■ **Excerpted records**
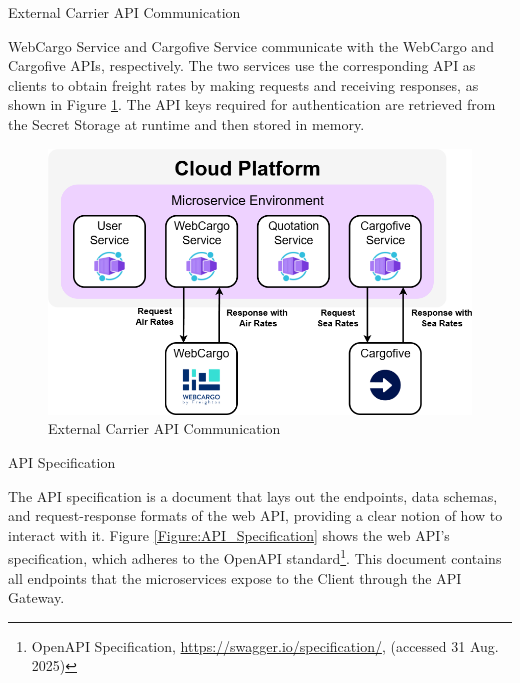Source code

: \documentclass[12pt, reqno]{amsbook}
\makeatletter
\def\section{\@startsection{section}{1}%
      \z@{.5\linespacing\@plus.7\linespacing}{.25\linespacing}%
      {\normalfont\bfseries\flushleft}}
\def\subsection{\@startsection{subsection}{2}%
      \z@{.5\linespacing\@plus.7\linespacing}{.25\linespacing}%
      {\normalfont\bfseries\flushleft}}
\theoremstyle{definition}
\theoremstyle{definition}
\numberwithin{section}{chapter}
\numberwithin{table}{chapter}
\numberwithin{figure}{chapter}
\makeatother
\begin{document}
\subsection{External Carrier API Communication}
\label{Subsection:External_Carrier_API_Communication}

WebCargo Service and Cargofive Service communicate with the WebCargo and Cargofive \acp{API}, respectively. The two services use the corresponding \ac{API} as clients to obtain freight rates by making requests and receiving responses, as shown in Figure \ref{Figure:ExternalCarrierAPICommunication}. The \ac{API} keys required for authentication are retrieved from the Secret Storage at runtime and then stored in memory.

\begin{figure}[H]
  \centering
  \includegraphics[width=0.8\linewidth]{images/ExternalCarrierAPICommunication.png}
  \caption{\label{Figure:ExternalCarrierAPICommunication}External Carrier \ac{API} Communication}
\end{figure}

\section{\texorpdfstring{\ac{API}}{API} Specification}
\label{Section:API_Specification}

The \ac{API} specification is a document that lays out the endpoints, data schemas, and request-response formats of the web \ac{API}, providing a clear notion of how to interact with it. Figure \ref{Figure:API_Specification} shows the web \ac{API}'s specification, which adheres to the OpenAPI standard\footnote{OpenAPI Specification, \url{https://swagger.io/specification/}, (accessed 31 Aug. 2025)}. This document contains all endpoints that the microservices expose to the Client through the \ac{API} Gateway.
\end{document}
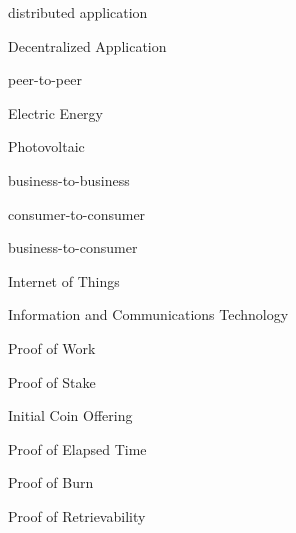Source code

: {distributed application}

{Decentralized Application}

{peer-to-peer}

{}

{}

{}

{}

{Electric Energy}

{}

{Photovoltaic}

{}

{}

{business-to-business}

{consumer-to-consumer}

{business-to-consumer}

{Internet of Things}

{}

{Information and Communications Technology}

{Proof of Work}

{Proof of Stake}

{Initial Coin Offering}

{Proof of Elapsed Time}

{Proof of Burn}

{Proof of Retrievability}

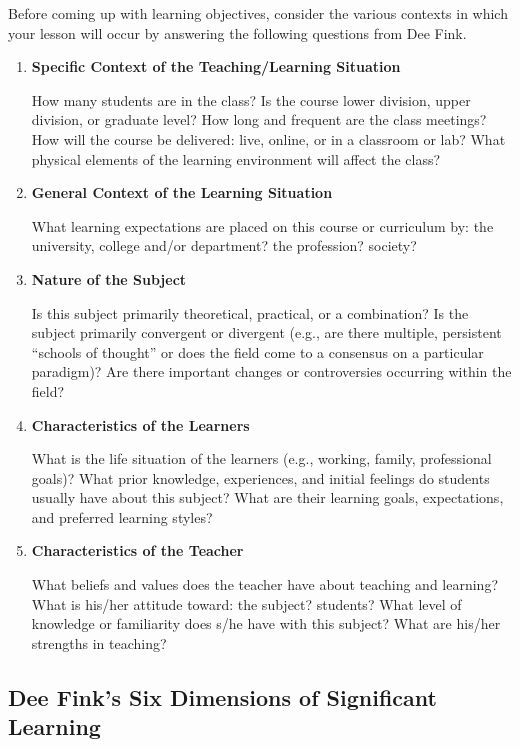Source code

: \documentclass{book}
\begin{document}
Before coming up with learning objectives, consider the various contexts in which
your lesson will occur by answering the following questions from Dee Fink.

\begin{enumerate}
	\item \textbf{Specific Context of the Teaching/Learning Situation}

How many students are in the class? Is the course lower division, upper division, or
graduate level? How long and frequent are the class meetings? How will the course be
delivered: live, online, or in a classroom or lab? What physical elements of the learning
environment will affect the class?

\item \textbf{General Context of the Learning Situation}

What learning expectations are placed on this course or curriculum by: the university,
college and/or department? the profession? society?

\item \textbf{Nature of the Subject}

Is this subject primarily theoretical, practical, or a combination? Is the subject primarily
convergent or divergent (e.g., are there multiple, persistent ``schools of thought'' or does the field
come to a consensus on a particular paradigm)? Are there important changes or controversies occurring within the
field?

\item \textbf{Characteristics of the Learners}

What is the life situation of the learners (e.g., working, family, professional goals)? What
prior knowledge, experiences, and initial feelings do students usually have about this
subject? What are their learning goals, expectations, and preferred learning styles?

\item \textbf{Characteristics of the Teacher}

What beliefs and values does the teacher have about teaching and learning? What is
his/her attitude toward: the subject? students? What level of knowledge or familiarity does
s/he have with this subject? What are his/her strengths in teaching?
\end{enumerate}

\subsection*{Dee Fink's Six Dimensions of Significant Learning}
\end{document}
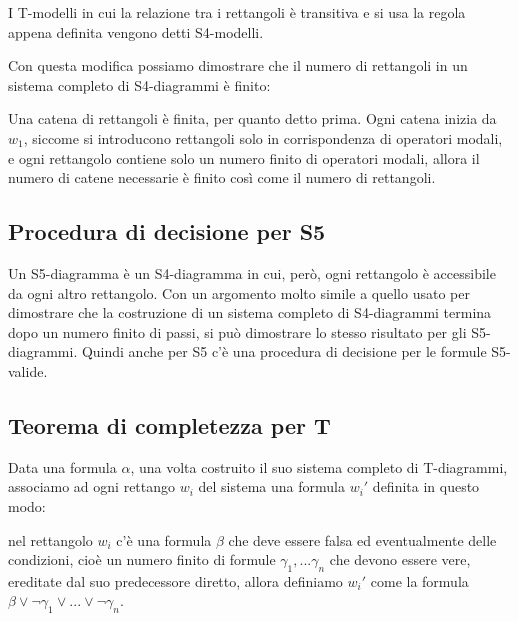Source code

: \documentclass[a4paper, titlepage, 12pt]{report}
\begin{document}
I T-modelli in cui la relazione tra i rettangoli è transitiva e si usa la regola
appena definita vengono detti S4-modelli.

Con questa modifica possiamo dimostrare che il numero di rettangoli in un sistema
completo di S4-diagrammi è finito:

Una catena di rettangoli è finita, per quanto detto prima.
Ogni catena inizia da $w_1$, siccome si introducono rettangoli
solo in corrispondenza di operatori modali, e ogni rettangolo contiene solo un numero finito
di operatori modali, allora il numero di catene necessarie è finito
così come il numero di rettangoli.

\subsection{Procedura di decisione per S5}
Un S5-diagramma è un S4-diagramma in cui, però, ogni rettangolo è accessibile
da ogni altro rettangolo. Con un argomento molto simile a quello usato
per dimostrare che la costruzione di un sistema completo di S4-diagrammi termina dopo
un numero finito di passi, si può dimostrare lo stesso risultato per gli S5-diagrammi.
Quindi anche per S5 c'è una procedura di decisione per le formule S5-valide.


\subsection{Teorema di completezza per T}
Data una formula $\alpha$, una volta costruito il suo sistema completo di T-diagrammi,
associamo ad ogni rettango $w_i$ del sistema una formula $w_i'$ definita in questo modo:

nel rettangolo $w_i$ c'è una formula $\beta$ che deve essere falsa ed eventualmente delle condizioni,
cioè un numero finito di formule $\gamma_1, ...\gamma_n$ che devono essere vere, ereditate
dal suo predecessore diretto, allora definiamo $w_i'$ come la formula
$\beta \lor \neg \gamma_1 \lor ... \lor \neg \gamma_n$.
\end{document}

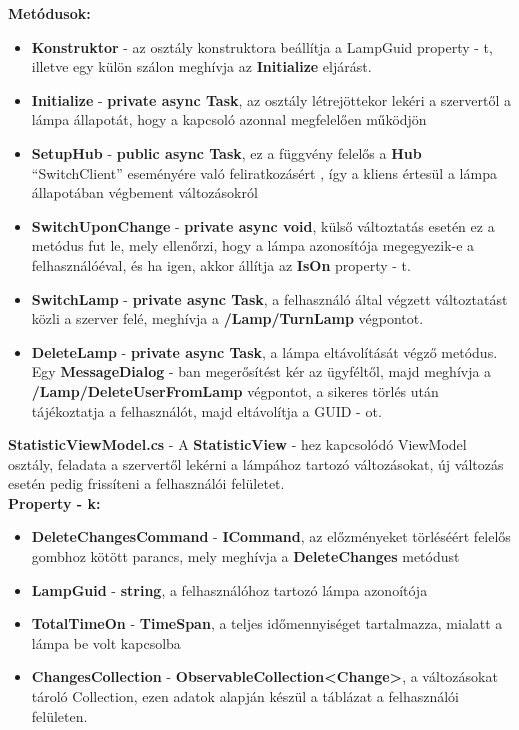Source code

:\documentclass[a4paper,12pt]{report}
\begin{document}
    \textbf{Metódusok:}

    \begin{itemize}
        \item \textbf{Konstruktor} - az osztály konstruktora beállítja a LampGuid property - t, illetve egy külön szálon meghívja az \textbf{Initialize} eljárást.
        \item \textbf{Initialize} - \textbf{private async Task}, az osztály létrejöttekor lekéri a szervertől a lámpa állapotát, hogy a kapcsoló
        azonnal megfelelően működjön
        \item \textbf{SetupHub} - \textbf{public async Task}, ez a függvény felelős a \textbf{Hub} ``SwitchClient'' eseményére való feliratkozásért
        , így a kliens értesül a lámpa állapotában végbement változásokról
        \item \textbf{SwitchUponChange} - \textbf{private async void}, külső változtatás esetén ez a metódus fut le, mely ellenőrzi, hogy a lámpa
        azonosítója megegyezik-e a felhasználóéval, és ha igen, akkor állítja az \textbf{IsOn} property - t.
        \item \textbf{SwitchLamp} - \textbf{private async Task}, a felhasználó által végzett változtatást közli a szerver felé, meghívja a
        \textbf{/Lamp/TurnLamp} végpontot.
        \item \textbf{DeleteLamp} - \textbf{private async Task}, a lámpa eltávolítását végző metódus.  Egy \textbf{MessageDialog} - ban megerősítést
        kér az ügyféltől, majd meghívja a \textbf{/Lamp/DeleteUserFromLamp} végpontot, a sikeres törlés után tájékoztatja a felhasználót, majd
        eltávolítja a GUID - ot.
    \end{itemize}

    \textbf{StatisticViewModel.cs} - A \textbf{StatisticView} - hez kapcsolódó ViewModel osztály, feladata a szervertől lekérni a lámpához
    tartozó változásokat, új változás esetén pedig frissíteni a felhasználói felületet.\\

    \textbf{Property - k:}

    \begin{itemize}
        \item \textbf{DeleteChangesCommand} - \textbf{ICommand}, az előzményeket törléséért felelős gombhoz kötött parancs, mely meghívja a
        \textbf{DeleteChanges} metódust
        \item \textbf{LampGuid} - \textbf{string}, a felhasználóhoz tartozó lámpa azonoítója
        \item \textbf{TotalTimeOn} - \textbf{TimeSpan}, a teljes időmennyiséget tartalmazza, mialatt a lámpa be volt kapcsolba
        \item \textbf{ChangesCollection} - \textbf{ObservableCollection<Change>}, a változásokat tároló Collection, ezen adatok
        alapján készül a táblázat a felhasználói felületen.
    \end{itemize}
\end{document}
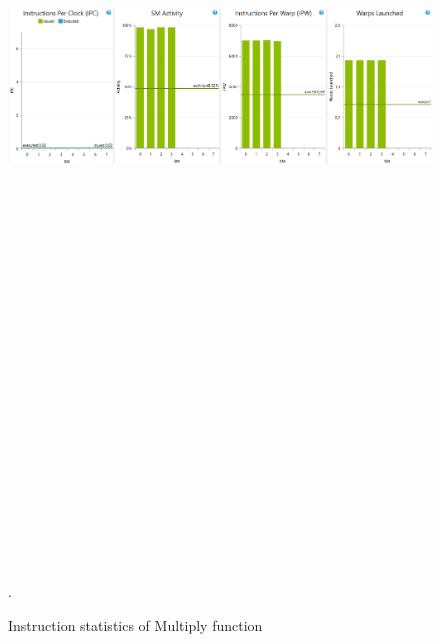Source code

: \documentclass[oneside,openright,12pt,final,en]{mgr}
\begin{document}
\begin{figure}[H]
	\centering
	\includegraphics[width=\textwidth, height=26cm,keepaspectratio]{mull_instructions}.
	\caption{Instruction statistics of Multiply function}
	\label{fig:multiply_instructions}
\end{figure}
\end{document}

■ **Try it**
Reply with one number, the count of lines in the data that contain "dimostrare".

■ **Output of the exercise**
3